Dr. Clark is currently: Associate Dean for Faculty Affairs, Tobin College of Business; Senior Fellow, Vincentian Center for Church and Society; and Professor of Economics.

He earned a B.A. from Fordham University and both an M.A. and Ph.D. from the New School for Social Research, writing his dissertation under the supervision of Robert Heilbronner.
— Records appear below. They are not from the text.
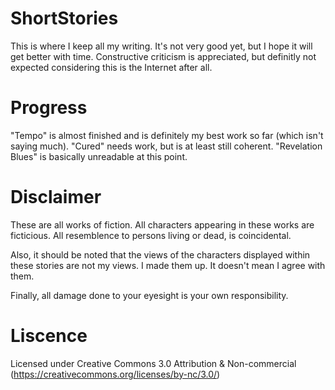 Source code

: ShortStories
============
This is where I keep all my writing. It's not very good yet, but I hope it will get better with time. Constructive criticism is appreciated, but definitly not expected considering this is the Internet after all.

Progress
=========
"Tempo" is almost finished and is definitely my best work so far (which isn't saying much).
"Cured" needs work, but is at least still coherent.
"Revelation Blues" is basically unreadable at this point.



Disclaimer
============
These are all works of fiction. All characters appearing in these works are ficticious. All resemblence to persons living or dead, is coincidental.

Also, it should be noted that the views of the characters displayed within these stories are not my views. I made them up. It doesn't mean I agree with them.

Finally, all damage done to your eyesight is your own responsibility.

Liscence
============
Licensed under Creative Commons 3.0 Attribution & Non-commercial (https://creativecommons.org/licenses/by-nc/3.0/)

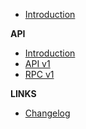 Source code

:-   [Introduction](/)

**API**

-   [Introduction](/api.md)
-   [API v1](/api-v1.md)
-   [RPC v1](/rpc-v1.md)

**LINKS**

-   [Changelog](/changelog)

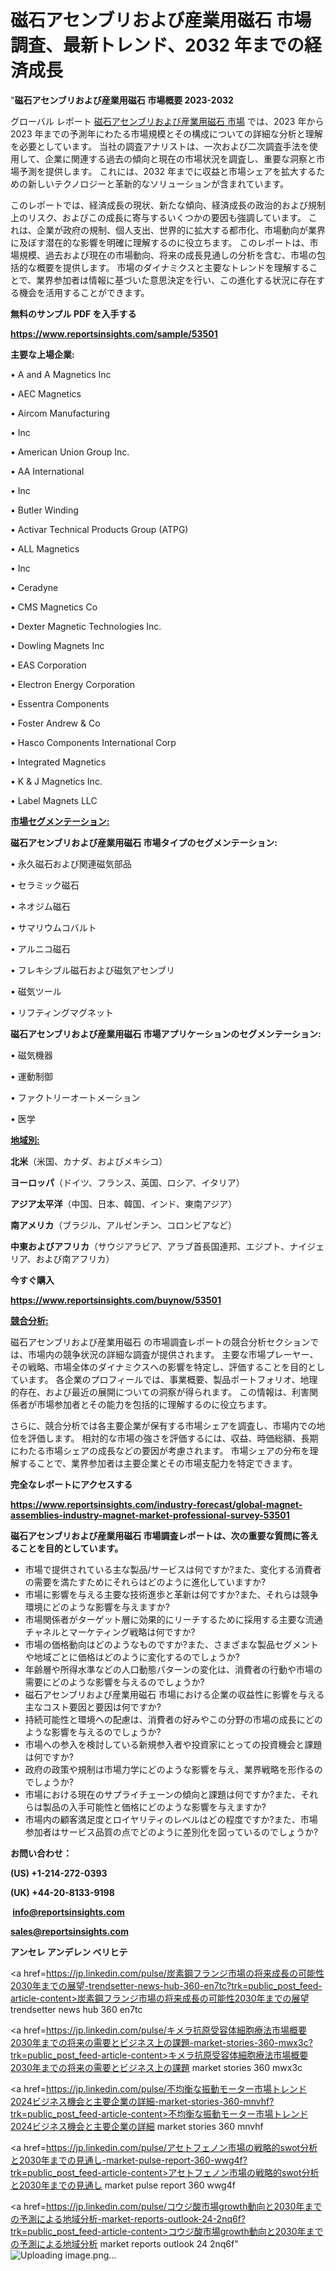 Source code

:# 磁石アセンブリおよび産業用磁石 市場調査、最新トレンド、2032 年までの経済成長

"<strong>磁石アセンブリおよび産業用磁石 市場概要 2023-2032</strong>

グローバル レポート <a href=https://www.reportsinsights.com/sample/53501>磁石アセンブリおよび産業用磁石 市場</a> では、2023 年から 2023 年までの予測年にわたる市場規模とその構成についての詳細な分析と理解を必要としています。 当社の調査アナリストは、一次および二次調査手法を使用して、企業に関連する過去の傾向と現在の市場状況を調査し、重要な洞察と市場予測を提供します。 これには、2032 年までに収益と市場シェアを拡大​​するための新しいテクノロジーと革新的なソリューションが含まれています。

このレポートでは、経済成長の現状、新たな傾向、経済成長の政治的および規制上のリスク、およびこの成長に寄与するいくつかの要因も強調しています。 これは、企業が政府の規制、個人支出、世界的に拡大する都市化、市場動向が業界に及ぼす潜在的な影響を明確に理解するのに役立ちます。 このレポートは、市場規模、過去および現在の市場動向、将来の成長見通しの分析を含む、市場の包括的な概要を提供します。 市場のダイナミクスと主要なトレンドを理解することで、業界参加者は情報に基づいた意思決定を行い、この進化する状況に存在する機会を活用することができます。

<strong><b>無料のサンプル PDF を入手する</b></strong>

<a href=https://www.reportsinsights.com/sample/53501><strong><u>https://www.reportsinsights.com/sample/53501</u></strong></a>

<strong>主要な上場企業:</strong>

• A and A Magnetics Inc

• AEC Magnetics

• Aircom Manufacturing

•  Inc

• American Union Group  Inc.

• AA International

•  Inc

• Butler Winding

• Activar Technical Products Group (ATPG)

• ALL Magnetics

•  Inc

• Ceradyne

• CMS Magnetics Co

• Dexter Magnetic Technologies  Inc.

• Dowling Magnets Inc

• EAS Corporation

• Electron Energy Corporation

• Essentra Components

• Foster Andrew & Co

• Hasco Components International Corp

• Integrated Magnetics

• K & J Magnetics  Inc.

• Label Magnets LLC

<strong><u>市場セグメンテーション</u></strong><strong><u>:</u></strong>

<strong>磁石アセンブリおよび産業用磁石 市場タイプのセグメンテーション:</strong>

• 永久磁石および関連磁気部品

• セラミック磁石

• ネオジム磁石

• サマリウムコバルト

• アルニコ磁石

• フレキシブル磁石および磁気アセンブリ

• 磁気ツール

• リフティングマグネット

<strong>磁石アセンブリおよび産業用磁石 市場アプリケーションのセグメンテーション:</strong>

• 磁気機器

• 運動制御

• ファクトリーオートメーション

• 医学

<strong><u>地域別</u></strong><strong><u>:</u></strong>

<strong>北米</strong>（米国、カナダ、およびメキシコ）

<strong>ヨーロッパ</strong>（ドイツ、フランス、英国、ロシア、イタリア）

<strong>アジア太平洋</strong>（中国、日本、韓国、インド、東南アジア）

<strong>南アメリカ</strong>（ブラジル、アルゼンチン、コロンビアなど）

<strong>中東およびアフリカ</strong>（サウジアラビア、アラブ首長国連邦、エジプト、ナイジェリア、および南アフリカ）

<strong>今すぐ購入</strong>

<a href=https://www.reportsinsights.com/buynow/53501><strong><u>https://www.reportsinsights.com/buynow/53501</u></strong></a>

<strong><u>競合分析:</u></strong>

磁石アセンブリおよび産業用磁石 の市場調査レポートの競合分析セクションでは、市場内の競争状況の詳細な調査が提供されます。 主要な市場プレーヤー、その戦略、市場全体のダイナミクスへの影響を特定し、評価することを目的としています。 各企業のプロフィールでは、事業概要、製品ポートフォリオ、地理的存在、および最近の展開についての洞察が得られます。 この情報は、利害関係者が市場参加者とその能力を包括的に理解するのに役立ちます。

さらに、競合分析では各主要企業が保有する市場シェアを調査し、市場内での地位を評価します。 相対的な市場の強さを評価するには、収益、時価総額、長期にわたる市場シェアの成長などの要因が考慮されます。 市場シェアの分布を理解することで、業界参加者は主要企業とその市場支配力を特定できます。

<strong>完全なレポートにアクセスする</strong>

<a href=https://www.reportsinsights.com/industry-forecast/global-magnet-assemblies-industry-magnet-market-professional-survey-53501><strong><u><b>https://www.reportsinsights.com/industry-forecast/global-magnet-assemblies-industry-magnet-market-professional-survey-53501</b></u></strong></a>

<strong><b>磁石アセンブリおよび産業用磁石 市場調査レポートは、次の重要な質問に答えることを目的としています。</b></strong>
<ul>
  <li>市場で提供されている主な製品/サービスは何ですか?また、変化する消費者の需要を満たすためにそれらはどのように進化していますか?</li>
  <li>市場に影響を与える主要な技術進歩と革新は何ですか?また、それらは競争環境にどのような影響を与えますか?</li>
  <li>市場関係者がターゲット層に効果的にリーチするために採用する主要な流通チャネルとマーケティング戦略は何ですか?</li>
  <li>市場の価格動向はどのようなものですか?また、さまざまな製品セグメントや地域ごとに価格はどのように変化するのでしょうか?</li>
  <li>年齢層や所得水準などの人口動態パターンの変化は、消費者の行動や市場の需要にどのような影響を与えるのでしょうか?</li>
  <li>磁石アセンブリおよび産業用磁石 市場における企業の収益性に影響を与える主なコスト要因と要因は何ですか?</li>
  <li>持続可能性と環境への配慮は、消費者の好みやこの分野の市場の成長にどのような影響を与えるのでしょうか?</li>
  <li>市場への参入を検討している新規参入者や投資家にとっての投資機会と課題は何ですか?</li>
  <li>政府の政策や規制は市場力学にどのような影響を与え、業界戦略を形作るのでしょうか?</li>
  <li>市場における現在のサプライチェーンの傾向と課題は何ですか?また、それらは製品の入手可能性と価格にどのような影響を与えますか?</li>
  <li>市場内の顧客満足度とロイヤリティのレベルはどの程度ですか?また、市場参加者はサービス品質の点でどのように差別化を図っているのでしょうか?</li>
</ul>
<strong>お問い合わせ：</strong>

<strong>(US) +1-214-272-0393</strong>

<strong>(UK) +44-20-8133-9198</strong>

<strong> </strong><a href=info@reportsinsights.com><strong><u>info@reportsinsights.com</u></strong></a>

<a href=sales@reportsinsights.com><strong><u>sales@reportsinsights.com</u></strong></a>

<strong>アンセレ アンデレン ベリヒテ</strong>

<a href=https://jp.linkedin.com/pulse/炭素鋼フランジ市場の将来成長の可能性2030年までの展望-trendsetter-news-hub-360-en7tc?trk=public_post_feed-article-content>炭素鋼フランジ市場の将来成長の可能性2030年までの展望 trendsetter news hub 360 en7tc</a>

<a href=https://jp.linkedin.com/pulse/キメラ抗原受容体細胞療法市場概要2030年までの将来の需要とビジネス上の課題-market-stories-360-mwx3c?trk=public_post_feed-article-content>キメラ抗原受容体細胞療法市場概要2030年までの将来の需要とビジネス上の課題 market stories 360 mwx3c</a>

<a href=https://jp.linkedin.com/pulse/不均衡な振動モーター市場トレンド2024ビジネス機会と主要企業の詳細-market-stories-360-mnvhf?trk=public_post_feed-article-content>不均衡な振動モーター市場トレンド2024ビジネス機会と主要企業の詳細 market stories 360 mnvhf</a>

<a href=https://jp.linkedin.com/pulse/アセトフェノン市場の戦略的swot分析と2030年までの見通し-market-pulse-report-360-wwg4f?trk=public_post_feed-article-content>アセトフェノン市場の戦略的swot分析と2030年までの見通し market pulse report 360 wwg4f</a>

<a href=https://jp.linkedin.com/pulse/コウジ酸市場growth動向と2030年までの予測による地域分析-market-reports-outlook-24-2nq6f?trk=public_post_feed-article-content>コウジ酸市場growth動向と2030年までの予測による地域分析 market reports outlook 24 2nq6f</a>"
![Uploading image.png…]()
His teaching schedule for Fall of 2005 is as follows:

   ECO 1326    TH  9:10-10:35 AM

He is the author of Economic Theory and Natural Philosophy (1992), Pathways to a Basic Income (with John Healy) (1997); Basic Income: Economic Security for All Canadians (with Sally Lerner and Robert Needlham) (1999) and The Basic Income Guarantee: Ensuring Progress and Prosperity in the 21st Century (2002) and the editor of History and Historians of Political Economy (1994); Institutional Economics and the Theory of Social Value (1995); Unemployment in Ireland (with Catherine Kavanagh) (1998) and Rediscovering Abundance, (with Helen Alford, Steve Cortright and Mike Naughton) (2005). He has lectured widely in the United States and Europe. He has more than 100 publications and has made more than 80 professional presentations. Dr. Clark is currently President of Association for Evolutionary Economics and is Past President of the Association for Institutionalist Thought.  Past positions include: Associate Editor of the Review of Business, book review editor of History of Economic Ideas; the Board of Directors of the Association for Evolutionary Economics.  His current research interests include: basic income policies; poverty and income inequality; the Irish economy; alternative measures of economic and social well-being; Catholic social thought and the role of values and ethics in the economy.

Dr. Clark has been Visiting Professor of Economics at University College Cork, Ireland and the Pontifical University of St. Thomas Aquinas (Angelicum), Rome.   Dr. Clark has also served as a consultant on fiscal impact analysis; the economic impact of baseball stadiums; on tax and social welfare reforms and labor economics. The son of two librarians, Dr. Clark lives on Long Island (where he was born) with his wife and three children.